(Items from a dataset)
============

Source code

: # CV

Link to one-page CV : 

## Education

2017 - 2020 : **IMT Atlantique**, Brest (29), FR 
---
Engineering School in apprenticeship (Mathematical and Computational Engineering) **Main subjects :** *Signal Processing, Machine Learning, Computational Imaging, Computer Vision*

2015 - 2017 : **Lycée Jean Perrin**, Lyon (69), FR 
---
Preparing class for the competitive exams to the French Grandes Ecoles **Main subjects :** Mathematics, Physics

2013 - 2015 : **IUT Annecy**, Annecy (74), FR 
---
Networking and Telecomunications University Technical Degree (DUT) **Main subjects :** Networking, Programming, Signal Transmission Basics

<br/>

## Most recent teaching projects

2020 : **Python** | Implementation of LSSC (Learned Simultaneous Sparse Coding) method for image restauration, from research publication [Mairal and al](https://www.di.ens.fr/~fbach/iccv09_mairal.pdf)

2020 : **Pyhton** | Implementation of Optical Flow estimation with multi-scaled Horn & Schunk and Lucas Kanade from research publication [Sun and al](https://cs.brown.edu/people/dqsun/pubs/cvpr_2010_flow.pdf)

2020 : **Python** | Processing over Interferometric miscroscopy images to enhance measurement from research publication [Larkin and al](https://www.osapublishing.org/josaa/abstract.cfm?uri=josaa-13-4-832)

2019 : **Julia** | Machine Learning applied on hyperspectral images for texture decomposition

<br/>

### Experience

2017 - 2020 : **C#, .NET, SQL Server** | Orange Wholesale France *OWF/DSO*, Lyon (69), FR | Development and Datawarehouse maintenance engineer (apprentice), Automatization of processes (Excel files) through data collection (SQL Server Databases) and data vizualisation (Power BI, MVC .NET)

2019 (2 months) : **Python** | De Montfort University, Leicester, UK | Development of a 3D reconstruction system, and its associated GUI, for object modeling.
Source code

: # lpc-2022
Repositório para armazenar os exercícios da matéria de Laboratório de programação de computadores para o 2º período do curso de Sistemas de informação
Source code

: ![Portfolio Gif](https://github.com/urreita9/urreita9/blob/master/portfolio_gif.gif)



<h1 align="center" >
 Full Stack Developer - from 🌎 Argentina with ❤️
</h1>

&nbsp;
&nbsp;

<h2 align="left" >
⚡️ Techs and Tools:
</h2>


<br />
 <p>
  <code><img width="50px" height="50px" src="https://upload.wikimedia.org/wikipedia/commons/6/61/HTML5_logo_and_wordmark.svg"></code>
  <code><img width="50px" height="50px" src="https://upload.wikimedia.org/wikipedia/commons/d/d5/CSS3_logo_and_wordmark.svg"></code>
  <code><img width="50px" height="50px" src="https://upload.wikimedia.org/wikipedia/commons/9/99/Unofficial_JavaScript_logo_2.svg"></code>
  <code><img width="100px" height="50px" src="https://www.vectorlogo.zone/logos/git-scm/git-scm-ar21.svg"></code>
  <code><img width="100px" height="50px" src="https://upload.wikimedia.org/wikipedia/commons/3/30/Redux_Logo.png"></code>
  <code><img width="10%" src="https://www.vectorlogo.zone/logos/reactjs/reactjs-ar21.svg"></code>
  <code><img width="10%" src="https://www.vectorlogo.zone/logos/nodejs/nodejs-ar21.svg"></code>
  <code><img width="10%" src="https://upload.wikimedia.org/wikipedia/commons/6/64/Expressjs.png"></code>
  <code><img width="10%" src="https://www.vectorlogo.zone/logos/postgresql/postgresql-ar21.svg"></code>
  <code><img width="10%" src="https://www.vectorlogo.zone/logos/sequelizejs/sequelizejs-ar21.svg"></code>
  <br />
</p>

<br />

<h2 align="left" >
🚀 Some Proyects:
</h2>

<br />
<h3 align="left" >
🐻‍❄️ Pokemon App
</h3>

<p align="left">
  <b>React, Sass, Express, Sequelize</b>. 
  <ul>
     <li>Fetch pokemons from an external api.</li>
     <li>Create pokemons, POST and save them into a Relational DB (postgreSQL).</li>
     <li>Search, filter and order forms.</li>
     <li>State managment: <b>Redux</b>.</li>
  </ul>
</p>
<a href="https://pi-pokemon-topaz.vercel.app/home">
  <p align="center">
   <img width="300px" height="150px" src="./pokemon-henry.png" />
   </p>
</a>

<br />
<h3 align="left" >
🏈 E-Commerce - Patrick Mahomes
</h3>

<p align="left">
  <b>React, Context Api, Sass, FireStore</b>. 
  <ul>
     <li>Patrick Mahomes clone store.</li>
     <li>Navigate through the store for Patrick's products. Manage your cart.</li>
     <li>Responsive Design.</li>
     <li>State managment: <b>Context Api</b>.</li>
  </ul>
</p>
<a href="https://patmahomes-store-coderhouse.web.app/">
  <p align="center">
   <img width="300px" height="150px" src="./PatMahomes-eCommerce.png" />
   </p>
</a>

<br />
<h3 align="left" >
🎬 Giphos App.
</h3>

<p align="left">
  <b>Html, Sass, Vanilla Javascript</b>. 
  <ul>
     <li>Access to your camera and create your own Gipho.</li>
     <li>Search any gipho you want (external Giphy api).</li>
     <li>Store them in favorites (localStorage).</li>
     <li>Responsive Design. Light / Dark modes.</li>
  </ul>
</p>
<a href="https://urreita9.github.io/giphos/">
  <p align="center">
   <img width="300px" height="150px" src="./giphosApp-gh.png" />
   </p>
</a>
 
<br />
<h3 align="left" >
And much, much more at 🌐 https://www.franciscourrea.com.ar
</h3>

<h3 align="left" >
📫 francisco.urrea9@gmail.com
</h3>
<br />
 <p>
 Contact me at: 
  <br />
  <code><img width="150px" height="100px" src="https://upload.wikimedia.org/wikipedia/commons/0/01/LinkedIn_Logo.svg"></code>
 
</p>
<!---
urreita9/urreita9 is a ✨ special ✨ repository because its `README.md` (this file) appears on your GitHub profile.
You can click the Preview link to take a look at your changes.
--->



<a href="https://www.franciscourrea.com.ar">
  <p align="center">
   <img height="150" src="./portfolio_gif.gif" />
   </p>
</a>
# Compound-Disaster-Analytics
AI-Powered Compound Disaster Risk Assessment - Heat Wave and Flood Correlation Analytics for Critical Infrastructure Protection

============

What you will do: From the records, copy out each line that includes the string "publication".

Solution to this task:
2020 : **Python** | Implementation of LSSC (Learned Simultaneous Sparse Coding) method for image restauration, from research publication [Mairal and al](https://www.di.ens.fr/~fbach/iccv09_mairal.pdf)
2020 : **Pyhton** | Implementation of Optical Flow estimation with multi-scaled Horn & Schunk and Lucas Kanade from research publication [Sun and al](https://cs.brown.edu/people/dqsun/pubs/cvpr_2010_flow.pdf)
2020 : **Python** | Processing over Interferometric miscroscopy images to enhance measurement from research publication [Larkin and al](https://www.osapublishing.org/josaa/abstract.cfm?uri=josaa-13-4-832)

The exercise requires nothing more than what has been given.